• Task to carry out
Search the listing for the word "begin". Copy every line where it is found.

● ● ●

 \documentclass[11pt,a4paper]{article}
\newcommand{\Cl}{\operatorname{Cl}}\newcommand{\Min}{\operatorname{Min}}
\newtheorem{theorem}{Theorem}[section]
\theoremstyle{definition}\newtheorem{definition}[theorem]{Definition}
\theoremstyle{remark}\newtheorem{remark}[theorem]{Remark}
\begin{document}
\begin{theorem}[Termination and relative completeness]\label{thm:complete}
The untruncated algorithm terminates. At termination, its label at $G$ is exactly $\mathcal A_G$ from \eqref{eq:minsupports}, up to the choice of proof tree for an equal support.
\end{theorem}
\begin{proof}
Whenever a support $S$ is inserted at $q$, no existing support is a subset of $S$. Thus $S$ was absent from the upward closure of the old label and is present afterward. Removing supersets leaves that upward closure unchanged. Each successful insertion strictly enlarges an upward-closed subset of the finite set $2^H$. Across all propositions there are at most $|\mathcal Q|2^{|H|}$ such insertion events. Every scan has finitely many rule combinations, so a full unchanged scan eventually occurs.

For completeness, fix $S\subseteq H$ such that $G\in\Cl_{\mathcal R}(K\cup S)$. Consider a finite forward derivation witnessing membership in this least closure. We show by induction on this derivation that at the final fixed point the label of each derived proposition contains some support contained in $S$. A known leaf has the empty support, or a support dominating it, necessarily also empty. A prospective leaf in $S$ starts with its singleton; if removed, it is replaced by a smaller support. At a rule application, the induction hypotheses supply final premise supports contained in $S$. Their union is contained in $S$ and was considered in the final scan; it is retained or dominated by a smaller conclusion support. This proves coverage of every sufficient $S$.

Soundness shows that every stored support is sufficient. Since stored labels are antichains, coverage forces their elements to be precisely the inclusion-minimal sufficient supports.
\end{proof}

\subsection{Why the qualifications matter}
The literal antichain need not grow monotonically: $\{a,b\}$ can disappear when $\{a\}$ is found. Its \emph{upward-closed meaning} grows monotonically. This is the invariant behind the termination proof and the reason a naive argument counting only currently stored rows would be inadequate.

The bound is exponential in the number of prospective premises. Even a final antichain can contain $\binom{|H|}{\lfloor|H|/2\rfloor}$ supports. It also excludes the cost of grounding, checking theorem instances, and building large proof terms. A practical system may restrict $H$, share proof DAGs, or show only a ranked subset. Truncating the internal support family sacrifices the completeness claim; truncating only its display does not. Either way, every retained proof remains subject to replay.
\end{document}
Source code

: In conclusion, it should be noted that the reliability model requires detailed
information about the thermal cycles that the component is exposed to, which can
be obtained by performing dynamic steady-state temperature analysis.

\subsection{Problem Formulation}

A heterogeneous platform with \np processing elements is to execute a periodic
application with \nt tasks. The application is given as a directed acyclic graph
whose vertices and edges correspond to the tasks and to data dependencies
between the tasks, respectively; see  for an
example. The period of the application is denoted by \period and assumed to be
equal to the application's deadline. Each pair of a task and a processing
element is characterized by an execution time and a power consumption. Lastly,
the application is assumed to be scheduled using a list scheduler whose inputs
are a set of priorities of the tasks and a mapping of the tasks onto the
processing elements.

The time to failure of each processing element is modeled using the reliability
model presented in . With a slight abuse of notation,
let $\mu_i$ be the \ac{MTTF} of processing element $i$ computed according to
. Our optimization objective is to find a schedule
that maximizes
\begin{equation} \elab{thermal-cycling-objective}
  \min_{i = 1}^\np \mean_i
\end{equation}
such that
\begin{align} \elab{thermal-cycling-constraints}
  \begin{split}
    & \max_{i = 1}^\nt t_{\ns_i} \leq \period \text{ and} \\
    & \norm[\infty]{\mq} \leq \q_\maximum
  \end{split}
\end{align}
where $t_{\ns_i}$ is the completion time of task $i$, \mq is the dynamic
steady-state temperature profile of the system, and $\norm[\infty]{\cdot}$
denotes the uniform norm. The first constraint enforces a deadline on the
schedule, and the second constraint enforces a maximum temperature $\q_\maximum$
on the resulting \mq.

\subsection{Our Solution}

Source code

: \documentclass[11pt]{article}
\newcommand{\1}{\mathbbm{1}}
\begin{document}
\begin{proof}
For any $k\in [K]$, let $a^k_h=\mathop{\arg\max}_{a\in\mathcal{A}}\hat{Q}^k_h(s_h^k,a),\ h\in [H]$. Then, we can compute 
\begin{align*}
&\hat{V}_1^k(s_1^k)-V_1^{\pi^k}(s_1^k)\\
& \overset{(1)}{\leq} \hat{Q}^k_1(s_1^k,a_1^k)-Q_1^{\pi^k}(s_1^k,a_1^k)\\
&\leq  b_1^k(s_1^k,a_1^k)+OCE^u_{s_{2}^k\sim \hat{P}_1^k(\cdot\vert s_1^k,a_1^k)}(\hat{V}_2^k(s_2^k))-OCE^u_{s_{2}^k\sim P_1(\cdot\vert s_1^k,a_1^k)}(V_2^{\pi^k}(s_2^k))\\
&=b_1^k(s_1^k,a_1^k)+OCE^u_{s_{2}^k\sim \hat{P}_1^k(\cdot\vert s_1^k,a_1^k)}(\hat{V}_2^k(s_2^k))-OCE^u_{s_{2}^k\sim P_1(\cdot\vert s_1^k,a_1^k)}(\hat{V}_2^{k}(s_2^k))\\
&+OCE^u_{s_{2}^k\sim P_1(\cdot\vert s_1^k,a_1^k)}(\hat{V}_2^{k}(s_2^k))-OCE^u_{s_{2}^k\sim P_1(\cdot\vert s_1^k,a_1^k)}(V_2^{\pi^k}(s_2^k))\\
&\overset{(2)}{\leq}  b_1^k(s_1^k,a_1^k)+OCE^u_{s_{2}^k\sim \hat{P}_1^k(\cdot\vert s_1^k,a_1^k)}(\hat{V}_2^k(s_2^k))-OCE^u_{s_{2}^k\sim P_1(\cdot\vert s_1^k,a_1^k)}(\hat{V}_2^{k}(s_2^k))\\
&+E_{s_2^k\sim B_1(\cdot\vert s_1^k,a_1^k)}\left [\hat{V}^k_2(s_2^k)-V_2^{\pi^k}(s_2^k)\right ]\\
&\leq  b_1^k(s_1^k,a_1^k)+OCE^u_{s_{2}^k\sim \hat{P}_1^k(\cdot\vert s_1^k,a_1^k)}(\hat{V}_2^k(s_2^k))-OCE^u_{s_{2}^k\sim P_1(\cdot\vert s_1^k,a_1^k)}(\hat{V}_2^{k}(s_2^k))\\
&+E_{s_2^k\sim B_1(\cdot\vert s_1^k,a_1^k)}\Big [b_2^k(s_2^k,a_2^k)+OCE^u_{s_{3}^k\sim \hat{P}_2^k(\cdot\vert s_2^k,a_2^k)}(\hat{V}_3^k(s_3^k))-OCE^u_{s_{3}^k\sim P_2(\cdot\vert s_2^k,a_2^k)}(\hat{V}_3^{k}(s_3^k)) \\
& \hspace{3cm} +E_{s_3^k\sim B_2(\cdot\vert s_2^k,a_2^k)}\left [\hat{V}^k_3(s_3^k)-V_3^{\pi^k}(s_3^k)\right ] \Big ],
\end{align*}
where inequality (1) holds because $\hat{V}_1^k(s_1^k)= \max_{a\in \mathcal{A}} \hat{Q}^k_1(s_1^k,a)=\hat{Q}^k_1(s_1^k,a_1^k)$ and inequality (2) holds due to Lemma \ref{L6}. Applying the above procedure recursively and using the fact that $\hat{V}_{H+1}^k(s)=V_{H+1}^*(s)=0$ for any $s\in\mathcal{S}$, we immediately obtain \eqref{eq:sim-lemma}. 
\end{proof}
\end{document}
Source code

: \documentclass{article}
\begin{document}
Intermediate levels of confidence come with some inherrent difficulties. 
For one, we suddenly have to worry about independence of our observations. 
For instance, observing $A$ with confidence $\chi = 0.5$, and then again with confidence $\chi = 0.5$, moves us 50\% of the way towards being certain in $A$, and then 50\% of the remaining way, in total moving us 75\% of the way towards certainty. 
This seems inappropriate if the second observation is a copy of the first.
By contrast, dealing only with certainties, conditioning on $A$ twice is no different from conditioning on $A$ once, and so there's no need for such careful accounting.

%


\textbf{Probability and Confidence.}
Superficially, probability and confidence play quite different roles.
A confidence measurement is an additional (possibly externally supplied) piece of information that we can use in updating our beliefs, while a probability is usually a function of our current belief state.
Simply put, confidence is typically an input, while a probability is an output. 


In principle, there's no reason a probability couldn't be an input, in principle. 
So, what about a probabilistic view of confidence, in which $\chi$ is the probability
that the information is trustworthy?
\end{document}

● ● ●

• Worked solution
\begin{document}
\begin{theorem}[Termination and relative completeness]\label{thm:complete}
\begin{proof}
\begin{equation} \elab{thermal-cycling-objective}
\begin{align} \elab{thermal-cycling-constraints}
  \begin{split}
\begin{document}
\begin{proof}
\begin{align*}
\begin{document}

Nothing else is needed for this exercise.